Please copy each line of the records below that includes the word "생성하여".

════

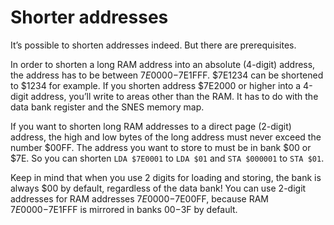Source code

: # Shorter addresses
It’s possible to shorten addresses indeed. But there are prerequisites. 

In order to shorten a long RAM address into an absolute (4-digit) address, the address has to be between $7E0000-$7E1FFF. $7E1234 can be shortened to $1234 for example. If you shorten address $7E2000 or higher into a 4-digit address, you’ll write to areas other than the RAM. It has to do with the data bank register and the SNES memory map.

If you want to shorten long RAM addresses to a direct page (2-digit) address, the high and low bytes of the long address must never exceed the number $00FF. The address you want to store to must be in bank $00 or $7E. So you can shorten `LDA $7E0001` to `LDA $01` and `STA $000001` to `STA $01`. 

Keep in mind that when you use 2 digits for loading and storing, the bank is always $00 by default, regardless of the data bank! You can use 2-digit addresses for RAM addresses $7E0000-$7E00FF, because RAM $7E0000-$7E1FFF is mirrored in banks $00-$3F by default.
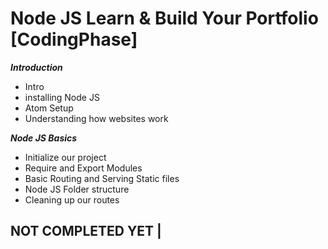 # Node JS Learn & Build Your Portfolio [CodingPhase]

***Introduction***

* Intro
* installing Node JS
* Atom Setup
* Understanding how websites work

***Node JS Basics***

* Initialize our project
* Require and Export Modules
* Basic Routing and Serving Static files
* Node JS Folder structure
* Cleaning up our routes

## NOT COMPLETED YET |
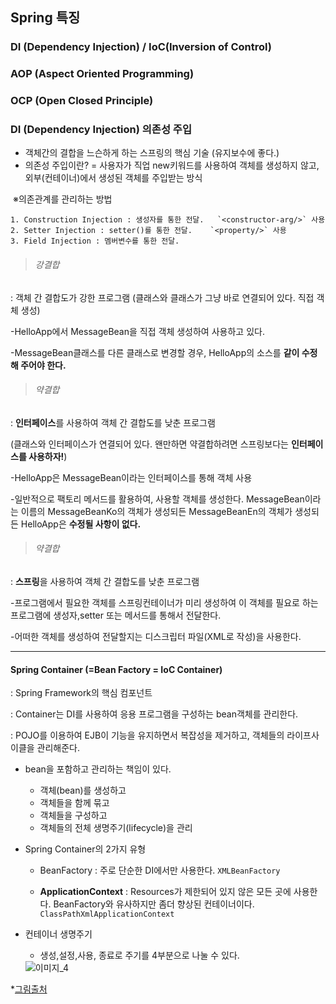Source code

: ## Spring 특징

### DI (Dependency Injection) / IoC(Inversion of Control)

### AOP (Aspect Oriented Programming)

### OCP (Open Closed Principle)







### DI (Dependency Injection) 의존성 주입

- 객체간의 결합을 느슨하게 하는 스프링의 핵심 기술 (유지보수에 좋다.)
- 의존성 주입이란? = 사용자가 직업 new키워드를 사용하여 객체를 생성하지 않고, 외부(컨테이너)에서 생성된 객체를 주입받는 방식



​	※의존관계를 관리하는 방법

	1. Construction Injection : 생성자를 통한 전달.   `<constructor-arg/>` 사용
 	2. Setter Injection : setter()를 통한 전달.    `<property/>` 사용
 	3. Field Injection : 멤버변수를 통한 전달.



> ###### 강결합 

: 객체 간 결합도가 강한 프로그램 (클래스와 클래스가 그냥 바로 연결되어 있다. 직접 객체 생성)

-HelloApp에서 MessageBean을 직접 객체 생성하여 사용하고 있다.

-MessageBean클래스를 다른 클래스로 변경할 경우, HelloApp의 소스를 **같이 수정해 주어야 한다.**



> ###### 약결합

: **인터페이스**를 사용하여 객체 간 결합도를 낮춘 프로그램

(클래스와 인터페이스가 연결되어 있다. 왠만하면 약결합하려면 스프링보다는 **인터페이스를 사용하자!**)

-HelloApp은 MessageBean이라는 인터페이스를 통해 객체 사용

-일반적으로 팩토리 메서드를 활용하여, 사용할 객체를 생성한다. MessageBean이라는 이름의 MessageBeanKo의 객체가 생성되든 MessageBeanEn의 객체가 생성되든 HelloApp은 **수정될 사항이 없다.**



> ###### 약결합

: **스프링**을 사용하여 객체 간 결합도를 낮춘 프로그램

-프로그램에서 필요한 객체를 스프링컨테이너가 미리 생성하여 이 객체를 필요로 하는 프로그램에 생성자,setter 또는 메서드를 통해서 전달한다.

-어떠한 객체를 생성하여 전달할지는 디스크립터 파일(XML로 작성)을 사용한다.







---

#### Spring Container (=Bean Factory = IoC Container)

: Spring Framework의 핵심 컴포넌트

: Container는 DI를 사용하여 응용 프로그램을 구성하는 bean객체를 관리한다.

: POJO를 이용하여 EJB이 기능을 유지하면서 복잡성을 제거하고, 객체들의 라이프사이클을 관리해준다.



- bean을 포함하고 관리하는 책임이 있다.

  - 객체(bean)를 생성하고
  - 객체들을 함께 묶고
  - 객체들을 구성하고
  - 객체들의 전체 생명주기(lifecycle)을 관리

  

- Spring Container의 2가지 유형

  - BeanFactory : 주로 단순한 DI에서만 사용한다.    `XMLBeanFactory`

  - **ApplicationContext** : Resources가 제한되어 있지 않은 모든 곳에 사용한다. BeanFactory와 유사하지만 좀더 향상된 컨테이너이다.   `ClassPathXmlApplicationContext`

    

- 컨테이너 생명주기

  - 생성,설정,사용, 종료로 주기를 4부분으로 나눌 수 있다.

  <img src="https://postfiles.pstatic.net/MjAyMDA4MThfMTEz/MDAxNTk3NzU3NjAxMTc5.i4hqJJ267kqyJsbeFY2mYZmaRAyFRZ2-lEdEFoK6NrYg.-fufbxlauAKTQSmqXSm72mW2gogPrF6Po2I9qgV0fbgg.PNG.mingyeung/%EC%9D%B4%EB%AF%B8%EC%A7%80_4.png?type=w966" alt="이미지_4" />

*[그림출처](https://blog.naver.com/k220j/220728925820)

════

● **RESULT OF THIS EXERCISE**:
-HelloApp에서 MessageBean을 직접 객체 생성하여 사용하고 있다.
-프로그램에서 필요한 객체를 스프링컨테이너가 미리 생성하여 이 객체를 필요로 하는 프로그램에 생성자,setter 또는 메서드를 통해서 전달한다.
-어떠한 객체를 생성하여 전달할지는 디스크립터 파일(XML로 작성)을 사용한다.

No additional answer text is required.